3 years ago

T1 Shortening in the Globus Pallidus after Multiple Administrations of Gadobutrol: Assessment with a Multidynamic Multiecho Sequence.

Moonjung Hwang, Seung Hong Choi, Koung Mi Kang, Chul-Ho Sohn, Ji-Hoon Kim, Tae Jin Yun
Purpose To determine the association between the administration of the macrocyclic contrast medium gadobutrol and T1 relaxation time in the brains of patients with normal renal function by using multidynamic multiecho (MDME) magnetic resonance (MR) imaging sequences. Materials and Methods The institutional review board approved this retrospective study, and the need to obtain written informed consent was waived. This study included 46 patients (revealed by an electronic medical record search) who had received one or more gadobutrol injections and a maximum of one MR imaging contrast medium injection other than gadobutrol before MDME sequence acquisition. One radiologist performed quantitative analyses of regions of interest on quantitative T1 maps twice to cover the normal-appearing globus pallidus (GP), frontal white matter, frontal cortex, and thalamus. The number of administrations and the cumulative dose of gadobutrol, age, intervals between administrations, sex, and treatment were investigated.
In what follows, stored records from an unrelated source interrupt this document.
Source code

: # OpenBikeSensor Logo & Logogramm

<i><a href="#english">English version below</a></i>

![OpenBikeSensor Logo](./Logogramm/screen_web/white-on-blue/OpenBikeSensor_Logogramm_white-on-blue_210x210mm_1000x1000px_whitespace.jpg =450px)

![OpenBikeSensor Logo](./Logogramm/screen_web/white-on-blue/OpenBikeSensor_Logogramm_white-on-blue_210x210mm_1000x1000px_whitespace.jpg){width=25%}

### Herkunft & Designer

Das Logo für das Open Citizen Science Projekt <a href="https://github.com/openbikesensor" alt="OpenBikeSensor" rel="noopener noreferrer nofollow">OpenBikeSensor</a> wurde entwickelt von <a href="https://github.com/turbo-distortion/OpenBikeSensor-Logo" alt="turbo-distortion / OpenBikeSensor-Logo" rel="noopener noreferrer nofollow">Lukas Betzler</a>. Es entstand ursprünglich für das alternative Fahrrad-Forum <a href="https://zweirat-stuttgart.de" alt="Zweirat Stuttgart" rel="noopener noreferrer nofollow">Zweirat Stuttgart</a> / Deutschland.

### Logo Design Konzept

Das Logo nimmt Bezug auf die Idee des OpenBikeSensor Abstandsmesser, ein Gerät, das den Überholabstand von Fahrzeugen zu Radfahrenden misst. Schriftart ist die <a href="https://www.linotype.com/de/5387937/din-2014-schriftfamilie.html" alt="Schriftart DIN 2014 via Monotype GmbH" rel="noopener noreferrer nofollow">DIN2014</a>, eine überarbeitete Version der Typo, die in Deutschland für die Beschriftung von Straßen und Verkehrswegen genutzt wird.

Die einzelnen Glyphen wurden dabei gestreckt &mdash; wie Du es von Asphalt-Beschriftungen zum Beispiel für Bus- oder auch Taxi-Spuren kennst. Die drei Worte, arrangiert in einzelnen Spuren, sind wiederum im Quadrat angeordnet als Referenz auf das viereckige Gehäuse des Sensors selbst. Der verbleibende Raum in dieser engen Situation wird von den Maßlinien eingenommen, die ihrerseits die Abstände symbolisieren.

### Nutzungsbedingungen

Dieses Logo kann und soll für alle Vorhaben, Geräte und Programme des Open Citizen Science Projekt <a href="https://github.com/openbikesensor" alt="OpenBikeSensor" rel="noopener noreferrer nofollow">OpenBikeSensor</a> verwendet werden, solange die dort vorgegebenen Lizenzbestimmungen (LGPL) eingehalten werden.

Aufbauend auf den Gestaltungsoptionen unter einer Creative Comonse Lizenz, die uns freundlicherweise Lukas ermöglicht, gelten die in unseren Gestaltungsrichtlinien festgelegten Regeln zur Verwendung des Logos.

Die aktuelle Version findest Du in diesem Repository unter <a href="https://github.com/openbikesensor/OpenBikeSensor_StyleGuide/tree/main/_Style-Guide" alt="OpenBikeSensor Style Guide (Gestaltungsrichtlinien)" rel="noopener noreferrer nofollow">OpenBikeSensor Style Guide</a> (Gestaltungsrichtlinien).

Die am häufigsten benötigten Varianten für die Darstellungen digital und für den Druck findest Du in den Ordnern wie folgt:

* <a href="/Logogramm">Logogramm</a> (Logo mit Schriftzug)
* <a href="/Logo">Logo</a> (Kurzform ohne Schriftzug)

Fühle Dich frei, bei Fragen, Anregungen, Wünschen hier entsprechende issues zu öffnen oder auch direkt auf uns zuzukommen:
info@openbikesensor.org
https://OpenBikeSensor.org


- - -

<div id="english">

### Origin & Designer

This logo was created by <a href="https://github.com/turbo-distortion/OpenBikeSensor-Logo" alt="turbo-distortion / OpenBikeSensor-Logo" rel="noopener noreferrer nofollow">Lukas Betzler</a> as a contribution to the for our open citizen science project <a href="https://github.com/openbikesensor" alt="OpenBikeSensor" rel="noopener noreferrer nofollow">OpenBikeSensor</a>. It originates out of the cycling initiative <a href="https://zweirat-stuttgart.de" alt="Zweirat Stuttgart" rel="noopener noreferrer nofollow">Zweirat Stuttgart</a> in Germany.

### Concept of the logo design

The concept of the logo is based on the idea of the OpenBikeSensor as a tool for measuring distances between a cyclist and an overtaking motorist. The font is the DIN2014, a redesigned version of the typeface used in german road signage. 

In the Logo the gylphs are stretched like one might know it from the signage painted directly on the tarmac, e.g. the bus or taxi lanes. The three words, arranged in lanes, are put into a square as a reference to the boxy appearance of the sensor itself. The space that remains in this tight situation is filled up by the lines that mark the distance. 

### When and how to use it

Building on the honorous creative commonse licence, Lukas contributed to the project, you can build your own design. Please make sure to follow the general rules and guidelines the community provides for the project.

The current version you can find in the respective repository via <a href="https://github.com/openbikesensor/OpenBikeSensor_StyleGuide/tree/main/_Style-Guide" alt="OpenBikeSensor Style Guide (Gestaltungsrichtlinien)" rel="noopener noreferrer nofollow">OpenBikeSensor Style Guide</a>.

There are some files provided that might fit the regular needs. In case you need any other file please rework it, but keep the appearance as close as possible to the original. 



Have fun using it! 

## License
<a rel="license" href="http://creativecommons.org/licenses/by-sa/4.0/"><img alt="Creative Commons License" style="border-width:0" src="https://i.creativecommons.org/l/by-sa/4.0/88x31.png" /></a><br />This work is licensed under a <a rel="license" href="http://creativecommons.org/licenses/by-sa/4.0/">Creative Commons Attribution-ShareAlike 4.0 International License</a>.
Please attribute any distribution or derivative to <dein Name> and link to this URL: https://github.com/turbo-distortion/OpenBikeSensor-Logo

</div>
Univariable and multivariable linear regression analyses of the T1 values in four brain regions and the GP-to-thalamus signal intensity (SI) ratio were performed. P values of less than the Bonferroni-corrected value of .01 were considered to indicate significant differences. Results Intraobserver reproducibility was good to excellent (intraclass correlation coefficients, 0.62-0.81). Because of high multicollinearity between the number of gadobutrol administrations and accumulated dose (r = 0.96, P < .001), the number of gadobutrol administrations was considered in the regression analyses. T1 shortening in the GP was independently associated with the number of gadobutrol administrations (P = .002). T1 in the other brain regions and the GP-to-thalamus SI ratio were not significantly associated with the number of gadobutrol administrations (P > .01). Conclusion Multiple exposures to gadobutrol are associated with T1 shortening in the GP. (©) RSNA, 2017 Online supplemental material is available for this article.